6.疑問
開かれた扉の先に居たのは、今ぼくが、一番会って話をしたい人物だった。
「トウヤさんっ!」
椅子から立ったぼくを見つけるなり、駆け寄ってくるアーナさん。
その様子をぼくは冷静に見つめる。
「早く逃げましょう!」
ぼくの元へたどり着いたアーナさんが腕を引いてくる。
しかしぼくはその手を振り払った。状況が理解できないのか、呆然とした顔をするアーナさん。
「アーナさん、教えてください」
そんな彼女の目を正面から見据えてぼくは問いかける。
「あなたは、何者なんですか」
アーナさんの表情が一気に硬くなる。そして彼女は、さきほどからカウンター席に座ったままこちらを見もしないけんごの方に顔を向けた。
「……すどうけんご。あなた、トウヤさんに何を吹き込んだのですか」
今までに見たことのないほど険しい彼女の表情。気づけば握りしめていた拳にじんわりと汗が滲む。
しかしけんごは何も言わず、いつの間にか元通りになっていたグラスを傾けてただ水を飲む。

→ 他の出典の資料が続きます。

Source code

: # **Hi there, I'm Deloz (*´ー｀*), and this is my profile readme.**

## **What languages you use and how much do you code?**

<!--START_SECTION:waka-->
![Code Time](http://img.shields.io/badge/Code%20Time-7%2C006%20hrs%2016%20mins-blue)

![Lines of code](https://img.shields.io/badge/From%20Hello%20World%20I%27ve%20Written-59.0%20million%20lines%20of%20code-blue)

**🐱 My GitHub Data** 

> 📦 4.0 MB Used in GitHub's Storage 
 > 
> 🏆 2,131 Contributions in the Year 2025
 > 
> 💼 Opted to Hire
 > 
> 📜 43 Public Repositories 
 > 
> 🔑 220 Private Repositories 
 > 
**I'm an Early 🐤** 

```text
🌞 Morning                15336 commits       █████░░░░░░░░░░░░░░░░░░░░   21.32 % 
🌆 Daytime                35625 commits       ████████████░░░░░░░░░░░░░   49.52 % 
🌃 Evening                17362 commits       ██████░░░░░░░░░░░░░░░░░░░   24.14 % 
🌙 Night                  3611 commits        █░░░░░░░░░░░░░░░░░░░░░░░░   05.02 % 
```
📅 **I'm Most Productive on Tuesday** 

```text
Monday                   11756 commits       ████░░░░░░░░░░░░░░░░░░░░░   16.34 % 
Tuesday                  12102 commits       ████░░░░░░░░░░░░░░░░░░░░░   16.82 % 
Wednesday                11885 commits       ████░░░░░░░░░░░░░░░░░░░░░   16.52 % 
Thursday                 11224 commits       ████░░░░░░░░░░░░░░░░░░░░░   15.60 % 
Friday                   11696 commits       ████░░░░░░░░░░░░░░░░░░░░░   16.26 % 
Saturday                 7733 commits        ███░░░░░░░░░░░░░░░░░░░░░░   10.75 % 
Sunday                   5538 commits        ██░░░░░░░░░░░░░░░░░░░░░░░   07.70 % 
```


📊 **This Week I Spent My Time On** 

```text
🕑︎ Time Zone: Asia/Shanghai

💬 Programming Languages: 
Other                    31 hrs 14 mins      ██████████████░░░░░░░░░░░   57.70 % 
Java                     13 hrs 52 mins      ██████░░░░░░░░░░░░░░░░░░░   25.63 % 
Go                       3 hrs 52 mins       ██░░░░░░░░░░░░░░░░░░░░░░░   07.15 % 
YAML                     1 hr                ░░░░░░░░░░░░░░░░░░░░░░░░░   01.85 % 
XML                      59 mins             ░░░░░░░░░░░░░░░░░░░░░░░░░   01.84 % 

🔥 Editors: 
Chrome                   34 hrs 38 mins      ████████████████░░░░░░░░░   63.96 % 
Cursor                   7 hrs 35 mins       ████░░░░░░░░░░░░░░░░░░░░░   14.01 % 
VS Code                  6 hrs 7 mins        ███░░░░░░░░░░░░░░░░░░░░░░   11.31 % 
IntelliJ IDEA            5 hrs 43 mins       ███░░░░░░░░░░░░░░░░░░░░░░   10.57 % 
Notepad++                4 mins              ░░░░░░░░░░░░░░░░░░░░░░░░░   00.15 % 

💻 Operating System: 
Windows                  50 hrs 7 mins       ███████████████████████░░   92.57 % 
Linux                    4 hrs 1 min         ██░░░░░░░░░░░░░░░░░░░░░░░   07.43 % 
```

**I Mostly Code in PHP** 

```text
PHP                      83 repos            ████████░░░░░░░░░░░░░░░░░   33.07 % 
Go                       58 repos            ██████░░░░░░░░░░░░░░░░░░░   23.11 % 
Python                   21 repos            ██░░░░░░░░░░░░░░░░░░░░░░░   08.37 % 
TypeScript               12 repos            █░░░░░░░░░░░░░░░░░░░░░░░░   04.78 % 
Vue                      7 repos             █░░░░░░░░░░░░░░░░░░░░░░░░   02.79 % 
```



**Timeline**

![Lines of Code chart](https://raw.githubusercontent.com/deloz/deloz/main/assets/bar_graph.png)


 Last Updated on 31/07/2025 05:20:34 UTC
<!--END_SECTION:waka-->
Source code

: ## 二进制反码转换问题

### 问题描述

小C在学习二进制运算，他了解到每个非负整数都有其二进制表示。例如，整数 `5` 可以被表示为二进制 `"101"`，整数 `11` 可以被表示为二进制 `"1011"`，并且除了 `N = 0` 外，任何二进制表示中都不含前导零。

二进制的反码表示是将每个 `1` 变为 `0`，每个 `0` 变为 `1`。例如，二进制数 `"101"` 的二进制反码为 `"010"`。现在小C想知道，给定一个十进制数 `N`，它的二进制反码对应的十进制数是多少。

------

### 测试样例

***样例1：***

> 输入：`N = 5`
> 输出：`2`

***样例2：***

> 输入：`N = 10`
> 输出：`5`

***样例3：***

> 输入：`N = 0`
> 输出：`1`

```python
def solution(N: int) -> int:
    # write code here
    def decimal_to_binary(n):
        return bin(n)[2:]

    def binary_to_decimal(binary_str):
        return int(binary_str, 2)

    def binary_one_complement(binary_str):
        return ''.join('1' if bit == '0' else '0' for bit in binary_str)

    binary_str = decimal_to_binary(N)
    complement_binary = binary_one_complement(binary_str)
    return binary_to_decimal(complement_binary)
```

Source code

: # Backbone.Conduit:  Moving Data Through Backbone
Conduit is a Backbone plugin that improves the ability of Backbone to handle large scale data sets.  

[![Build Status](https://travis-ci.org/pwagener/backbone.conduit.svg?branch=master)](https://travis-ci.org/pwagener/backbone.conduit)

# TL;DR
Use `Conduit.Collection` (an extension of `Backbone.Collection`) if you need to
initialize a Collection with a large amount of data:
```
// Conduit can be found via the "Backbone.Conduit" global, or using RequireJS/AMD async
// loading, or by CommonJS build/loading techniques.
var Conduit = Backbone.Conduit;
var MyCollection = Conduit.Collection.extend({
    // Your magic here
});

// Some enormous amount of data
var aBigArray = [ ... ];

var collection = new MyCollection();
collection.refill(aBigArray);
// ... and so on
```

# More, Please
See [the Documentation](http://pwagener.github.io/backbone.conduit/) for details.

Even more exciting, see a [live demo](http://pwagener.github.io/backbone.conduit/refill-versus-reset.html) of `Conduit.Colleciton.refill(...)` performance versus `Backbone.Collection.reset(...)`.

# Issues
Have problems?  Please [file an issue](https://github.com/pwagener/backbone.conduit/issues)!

痺れを切らした様子で、アーナさんがけんごの近くへ歩み寄る。
そしてけんごの肩を掴もうとしたところで、
「っ!?」
アーナさんは声にならない悲鳴を上げた。
「トウヤ! 行くぞっ!」
倒れかかるアーナさんを突き飛ばし、扉に向かうけんご。
「……ああ」
ぼくはアーナさんの首に突き立った包丁から目を逸らし、けんごの後に続く。
明らかに致命傷だ。けれど彼女は死んではいない。それは確信だった。
「待っ、トウ……ん……」
店を出て、勢いよく扉を閉める。
もう、何を信じればいいのか分からなかった。